Scikit-learn deals with learning information from one or more datasets that are represented as 2D arrays. They can be understood as a list of multi-dimensional observations. We say that the first axis of these arrays is the **samples** axis, while the second is the **features** axis.

A simple example shipped with scikit-learn: iris dataset

>>> from sklearn import datasets >>> iris = datasets.load_iris() >>> data = iris.data >>> data.shape (150, 4)

It is made of 150 observations of irises, each described by 4 features: their sepal and petal length and width, as detailed in `iris.DESCR`

.

When the data is not initially in the `(n_samples, n_features)`

shape, it needs to be preprocessed in order to be used by scikit-learn.
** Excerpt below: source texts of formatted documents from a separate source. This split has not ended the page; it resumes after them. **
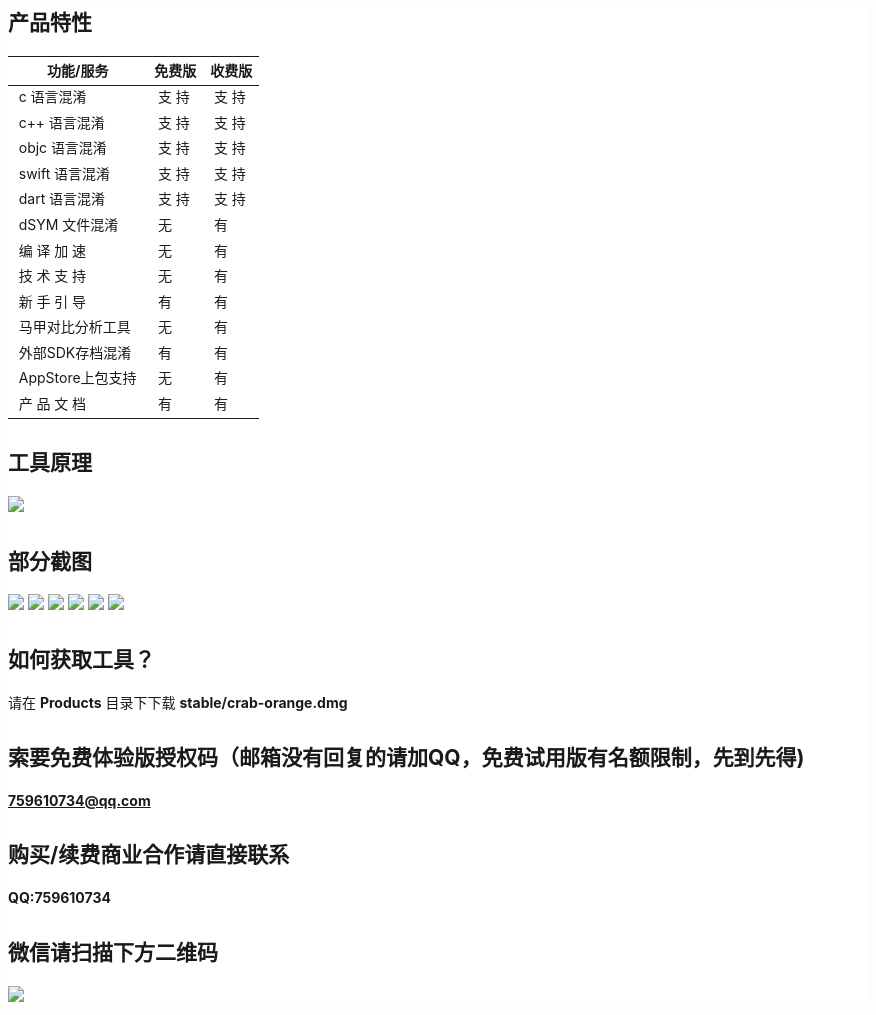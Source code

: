 ## 产品特性

| 功能/服务 | 免费版 | 收费版 |
|-----|-----|-----|
| &nbsp;c 语言混淆&nbsp; | &nbsp;支 持&nbsp; | &nbsp;支 持&nbsp; |
| &nbsp;c++ 语言混淆&nbsp; | &nbsp;支 持&nbsp; | &nbsp;支 持 |
| &nbsp;objc 语言混淆&nbsp; | &nbsp;支 持&nbsp; | &nbsp;支 持&nbsp; |
| &nbsp;swift 语言混淆&nbsp; | &nbsp;支 持&nbsp; | &nbsp;支 持&nbsp; |
| &nbsp;dart 语言混淆&nbsp; | &nbsp;支 持&nbsp; | &nbsp;支 持&nbsp; |
| &nbsp;dSYM 文件混淆&nbsp; | &nbsp;无&nbsp; | &nbsp;有&nbsp; |
| &nbsp;编 译 加 速&nbsp; | &nbsp;无&nbsp; |&nbsp;有&nbsp; |
| &nbsp;技 术 支 持&nbsp; | &nbsp;无&nbsp; | &nbsp;有&nbsp; |
| &nbsp;新 手 引 导&nbsp; | &nbsp;有&nbsp; | &nbsp;有&nbsp; |
| &nbsp;马甲对比分析工具&nbsp;| &nbsp;无&nbsp; | &nbsp;有&nbsp; |
| &nbsp;外部SDK存档混淆&nbsp; | &nbsp;有&nbsp; | &nbsp;有&nbsp; |
| &nbsp;AppStore上包支持&nbsp; | &nbsp;无&nbsp; | &nbsp;有&nbsp; |
| &nbsp;产 品 文 档&nbsp; | &nbsp;有&nbsp; | &nbsp;有&nbsp; |

## 工具原理
<img src="https://crab-ios.com/docs/site/assets/images/snapshots/snapshot-25.jpeg" width="80%">

## 部分截图

<img src="https://crab-ios.com/docs/site/assets/images/snapshots/snapshot-24.png" width="80%">

<img src="https://crab-ios.com/docs/site/assets/images/snapshots/snapshot-23.png" width="80%">

<img src="https://crab-ios.com/docs/site/assets/images/snapshots/snapshot-22.png" width="80%">

<img src="https://crab-ios.com/docs/site/assets/images/snapshots/snapshot-21.png" width="80%">

<img src="https://crab-ios.com/docs/site/assets/images/snapshots/snapshot-20.png" width="80%">

<img src="https://crab-ios.com/docs/site/assets/images/snapshots/snapshot-31.png" width="80%">

## 如何获取工具？
请在 **Products** 目录下下载 **stable/crab-orange.dmg**

## 索要免费体验版授权码（邮箱没有回复的请加QQ，免费试用版有名额限制，先到先得)
**759610734@qq.com**

## 购买/续费商业合作请直接联系
**QQ:759610734**

## 微信请扫描下方二维码 ###
<img src="https://crab-ios.com/docs/site/assets/images/snapshots/wechart.png" width="40%">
An example of reshaping data would be the digits dataset

The digits dataset is made of 1797 8x8 images of hand-written digits

>>> digits = datasets.load_digits() >>> digits.images.shape (1797, 8, 8) >>> import matplotlib.pyplot as plt >>> plt.imshow(digits.images[-1], cmap=plt.cm.gray_r) <matplotlib.image.AxesImage object at ...>

To use this dataset with scikit-learn, we transform each 8x8 image into a feature vector of length 64

>>> data = digits.images.reshape((digits.images.shape[0], -1))

**Fitting data**: the main API implemented by scikit-learn is that of the `estimator`

. An estimator is any object that learns from data; it may be a classification, regression or clustering algorithm or a *transformer* that extracts/filters useful features from raw data.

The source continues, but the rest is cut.